> **Your assignment**:
Read the records below. Copy each line where the string "images" occurs.

***** Material for the task

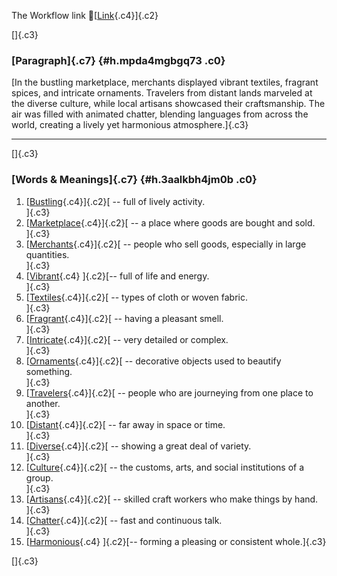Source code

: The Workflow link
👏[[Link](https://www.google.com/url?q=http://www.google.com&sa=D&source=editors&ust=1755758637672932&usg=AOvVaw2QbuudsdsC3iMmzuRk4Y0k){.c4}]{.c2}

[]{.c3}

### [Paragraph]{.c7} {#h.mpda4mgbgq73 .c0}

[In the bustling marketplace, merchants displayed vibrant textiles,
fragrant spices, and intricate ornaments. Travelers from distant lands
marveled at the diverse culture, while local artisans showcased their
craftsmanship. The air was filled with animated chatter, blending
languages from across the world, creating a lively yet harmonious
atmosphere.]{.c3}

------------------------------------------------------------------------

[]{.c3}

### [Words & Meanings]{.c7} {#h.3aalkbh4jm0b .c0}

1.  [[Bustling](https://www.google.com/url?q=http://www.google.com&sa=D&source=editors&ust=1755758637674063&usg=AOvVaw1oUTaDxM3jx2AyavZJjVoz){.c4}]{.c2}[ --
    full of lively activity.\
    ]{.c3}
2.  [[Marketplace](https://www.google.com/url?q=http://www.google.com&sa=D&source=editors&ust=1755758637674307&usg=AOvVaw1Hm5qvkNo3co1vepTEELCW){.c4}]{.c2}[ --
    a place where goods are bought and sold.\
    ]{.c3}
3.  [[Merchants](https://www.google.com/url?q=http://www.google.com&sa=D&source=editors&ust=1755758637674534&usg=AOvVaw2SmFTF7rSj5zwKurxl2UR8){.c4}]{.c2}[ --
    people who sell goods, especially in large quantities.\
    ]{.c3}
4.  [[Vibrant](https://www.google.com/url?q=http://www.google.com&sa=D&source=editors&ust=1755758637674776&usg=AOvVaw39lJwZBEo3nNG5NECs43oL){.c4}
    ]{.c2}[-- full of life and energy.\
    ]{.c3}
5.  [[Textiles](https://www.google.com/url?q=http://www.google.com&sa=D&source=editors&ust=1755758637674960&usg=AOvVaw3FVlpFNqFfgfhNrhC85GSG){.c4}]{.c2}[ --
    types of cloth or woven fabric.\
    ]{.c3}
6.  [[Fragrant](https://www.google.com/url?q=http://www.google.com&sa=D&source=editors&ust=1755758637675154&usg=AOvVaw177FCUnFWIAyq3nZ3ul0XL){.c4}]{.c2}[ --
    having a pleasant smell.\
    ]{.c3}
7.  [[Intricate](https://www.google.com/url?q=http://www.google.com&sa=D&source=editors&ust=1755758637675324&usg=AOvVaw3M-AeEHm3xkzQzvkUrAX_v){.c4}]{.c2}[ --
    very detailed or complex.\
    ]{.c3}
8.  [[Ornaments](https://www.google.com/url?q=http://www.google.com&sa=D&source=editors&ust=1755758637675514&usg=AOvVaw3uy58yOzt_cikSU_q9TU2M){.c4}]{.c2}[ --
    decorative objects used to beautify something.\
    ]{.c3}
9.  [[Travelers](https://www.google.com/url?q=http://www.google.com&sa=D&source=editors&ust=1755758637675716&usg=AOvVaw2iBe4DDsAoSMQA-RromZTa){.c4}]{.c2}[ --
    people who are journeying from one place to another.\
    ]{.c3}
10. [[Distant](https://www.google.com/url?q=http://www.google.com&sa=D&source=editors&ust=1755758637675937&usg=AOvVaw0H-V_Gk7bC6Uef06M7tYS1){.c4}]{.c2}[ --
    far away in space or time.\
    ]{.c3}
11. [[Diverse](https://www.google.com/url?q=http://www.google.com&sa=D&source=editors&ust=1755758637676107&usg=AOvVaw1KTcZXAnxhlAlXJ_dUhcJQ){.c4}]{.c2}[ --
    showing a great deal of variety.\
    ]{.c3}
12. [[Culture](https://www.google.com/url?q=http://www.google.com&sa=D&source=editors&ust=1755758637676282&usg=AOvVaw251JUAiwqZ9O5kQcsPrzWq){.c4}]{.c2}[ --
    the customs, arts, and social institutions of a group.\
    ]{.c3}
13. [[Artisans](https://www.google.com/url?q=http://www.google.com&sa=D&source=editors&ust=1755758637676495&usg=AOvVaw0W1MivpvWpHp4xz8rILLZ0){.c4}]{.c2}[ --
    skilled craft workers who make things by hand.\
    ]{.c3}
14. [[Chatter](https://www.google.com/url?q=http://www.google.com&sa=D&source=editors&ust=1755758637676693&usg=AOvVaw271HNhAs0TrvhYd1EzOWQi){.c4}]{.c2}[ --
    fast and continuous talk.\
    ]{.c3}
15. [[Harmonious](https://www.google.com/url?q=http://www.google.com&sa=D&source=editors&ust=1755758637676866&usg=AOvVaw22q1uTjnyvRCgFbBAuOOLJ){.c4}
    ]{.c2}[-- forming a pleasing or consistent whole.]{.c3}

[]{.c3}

**********
***** Material for the task

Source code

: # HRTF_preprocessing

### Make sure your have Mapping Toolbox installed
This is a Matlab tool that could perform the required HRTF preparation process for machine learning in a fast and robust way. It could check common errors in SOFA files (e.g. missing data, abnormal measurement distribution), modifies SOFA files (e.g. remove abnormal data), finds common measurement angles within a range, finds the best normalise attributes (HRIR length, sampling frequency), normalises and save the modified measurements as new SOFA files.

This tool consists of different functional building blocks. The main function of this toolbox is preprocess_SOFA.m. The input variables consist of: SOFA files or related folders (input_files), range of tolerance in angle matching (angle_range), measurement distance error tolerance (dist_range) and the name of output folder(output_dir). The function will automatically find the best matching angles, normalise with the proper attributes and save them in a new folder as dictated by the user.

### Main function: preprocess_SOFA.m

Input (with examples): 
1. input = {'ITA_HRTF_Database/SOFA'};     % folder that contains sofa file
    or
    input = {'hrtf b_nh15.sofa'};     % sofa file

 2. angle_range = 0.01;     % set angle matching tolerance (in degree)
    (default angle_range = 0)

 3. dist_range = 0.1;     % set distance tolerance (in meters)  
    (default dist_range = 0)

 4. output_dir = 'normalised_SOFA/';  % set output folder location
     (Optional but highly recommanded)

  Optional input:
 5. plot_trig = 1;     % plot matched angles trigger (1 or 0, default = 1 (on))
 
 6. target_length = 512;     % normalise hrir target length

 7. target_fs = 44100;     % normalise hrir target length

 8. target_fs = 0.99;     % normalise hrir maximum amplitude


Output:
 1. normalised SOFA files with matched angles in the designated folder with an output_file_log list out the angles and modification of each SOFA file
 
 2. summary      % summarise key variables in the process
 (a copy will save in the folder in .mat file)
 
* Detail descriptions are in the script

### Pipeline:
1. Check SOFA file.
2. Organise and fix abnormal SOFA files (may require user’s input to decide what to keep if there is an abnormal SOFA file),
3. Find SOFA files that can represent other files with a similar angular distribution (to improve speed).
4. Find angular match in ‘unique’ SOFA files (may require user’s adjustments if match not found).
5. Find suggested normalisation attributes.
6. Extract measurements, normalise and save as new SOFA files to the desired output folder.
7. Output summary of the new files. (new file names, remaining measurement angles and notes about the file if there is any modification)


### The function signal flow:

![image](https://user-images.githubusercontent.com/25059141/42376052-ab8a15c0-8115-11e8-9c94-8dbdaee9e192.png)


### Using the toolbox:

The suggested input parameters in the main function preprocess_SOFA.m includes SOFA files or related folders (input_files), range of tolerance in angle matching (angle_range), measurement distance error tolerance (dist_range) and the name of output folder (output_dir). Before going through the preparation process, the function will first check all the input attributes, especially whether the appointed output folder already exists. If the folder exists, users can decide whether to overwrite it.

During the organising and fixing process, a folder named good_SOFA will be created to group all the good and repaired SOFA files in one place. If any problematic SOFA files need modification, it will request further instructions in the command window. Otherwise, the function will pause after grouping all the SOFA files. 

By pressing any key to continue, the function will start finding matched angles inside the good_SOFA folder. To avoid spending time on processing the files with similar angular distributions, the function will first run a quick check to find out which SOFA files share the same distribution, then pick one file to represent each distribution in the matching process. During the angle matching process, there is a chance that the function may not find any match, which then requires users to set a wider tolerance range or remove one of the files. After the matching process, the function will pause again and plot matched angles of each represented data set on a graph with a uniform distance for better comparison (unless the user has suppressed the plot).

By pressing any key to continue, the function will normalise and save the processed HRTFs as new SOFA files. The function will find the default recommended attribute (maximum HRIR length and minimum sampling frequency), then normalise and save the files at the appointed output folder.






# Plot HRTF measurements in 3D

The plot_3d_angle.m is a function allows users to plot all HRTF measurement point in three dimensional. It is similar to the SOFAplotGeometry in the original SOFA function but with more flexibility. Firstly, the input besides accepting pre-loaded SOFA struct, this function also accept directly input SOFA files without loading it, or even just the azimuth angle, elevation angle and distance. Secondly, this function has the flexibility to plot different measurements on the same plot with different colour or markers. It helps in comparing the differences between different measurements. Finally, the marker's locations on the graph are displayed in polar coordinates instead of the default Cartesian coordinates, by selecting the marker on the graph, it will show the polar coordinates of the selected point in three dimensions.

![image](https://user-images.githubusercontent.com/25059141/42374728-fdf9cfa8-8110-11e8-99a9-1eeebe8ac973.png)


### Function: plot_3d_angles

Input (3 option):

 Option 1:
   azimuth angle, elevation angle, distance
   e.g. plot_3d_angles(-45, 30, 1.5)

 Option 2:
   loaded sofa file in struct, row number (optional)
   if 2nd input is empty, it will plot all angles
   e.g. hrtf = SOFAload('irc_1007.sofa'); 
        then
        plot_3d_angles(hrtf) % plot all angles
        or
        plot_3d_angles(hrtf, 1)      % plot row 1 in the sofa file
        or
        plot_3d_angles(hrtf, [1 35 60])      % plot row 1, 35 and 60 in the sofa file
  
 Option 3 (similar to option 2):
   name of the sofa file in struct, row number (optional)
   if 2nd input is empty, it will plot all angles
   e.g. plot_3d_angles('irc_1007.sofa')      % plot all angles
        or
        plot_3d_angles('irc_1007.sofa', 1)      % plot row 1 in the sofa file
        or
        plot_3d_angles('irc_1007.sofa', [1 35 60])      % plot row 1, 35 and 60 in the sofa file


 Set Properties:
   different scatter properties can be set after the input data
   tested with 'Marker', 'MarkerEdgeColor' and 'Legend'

**********
***** Material for the task

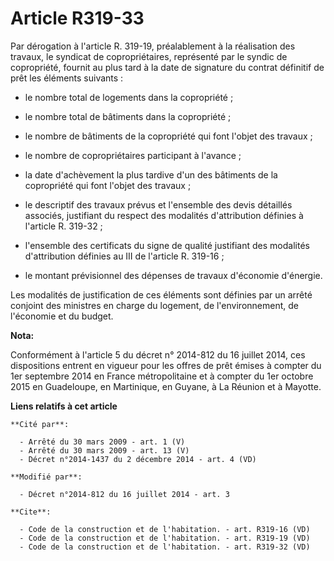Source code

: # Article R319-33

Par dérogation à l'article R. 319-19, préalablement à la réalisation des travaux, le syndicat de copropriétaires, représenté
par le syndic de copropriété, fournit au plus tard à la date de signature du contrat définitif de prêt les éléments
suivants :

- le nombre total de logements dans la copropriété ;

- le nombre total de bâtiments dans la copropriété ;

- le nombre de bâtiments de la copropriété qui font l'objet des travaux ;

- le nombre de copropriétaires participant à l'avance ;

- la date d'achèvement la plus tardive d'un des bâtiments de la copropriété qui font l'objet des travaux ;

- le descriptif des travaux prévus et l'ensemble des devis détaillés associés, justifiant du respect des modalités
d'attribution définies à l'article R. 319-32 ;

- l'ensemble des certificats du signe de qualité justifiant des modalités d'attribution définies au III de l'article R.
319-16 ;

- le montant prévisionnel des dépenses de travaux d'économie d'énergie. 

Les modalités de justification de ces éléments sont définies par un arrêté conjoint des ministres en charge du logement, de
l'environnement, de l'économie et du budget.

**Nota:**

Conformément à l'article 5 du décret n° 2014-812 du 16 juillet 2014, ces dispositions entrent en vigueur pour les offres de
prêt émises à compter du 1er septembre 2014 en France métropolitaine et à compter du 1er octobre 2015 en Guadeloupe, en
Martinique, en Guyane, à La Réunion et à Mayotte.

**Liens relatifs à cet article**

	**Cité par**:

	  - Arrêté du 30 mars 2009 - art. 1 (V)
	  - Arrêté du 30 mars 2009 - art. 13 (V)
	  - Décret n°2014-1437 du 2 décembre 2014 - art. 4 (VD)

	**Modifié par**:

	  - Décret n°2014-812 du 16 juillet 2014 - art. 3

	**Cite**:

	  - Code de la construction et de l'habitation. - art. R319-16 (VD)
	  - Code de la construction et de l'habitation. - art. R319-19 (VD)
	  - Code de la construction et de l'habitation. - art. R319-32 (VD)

**********

> **Written solution**:
![image](https://user-images.githubusercontent.com/25059141/42376052-ab8a15c0-8115-11e8-9c94-8dbdaee9e192.png)
![image](https://user-images.githubusercontent.com/25059141/42374728-fdf9cfa8-8110-11e8-99a9-1eeebe8ac973.png)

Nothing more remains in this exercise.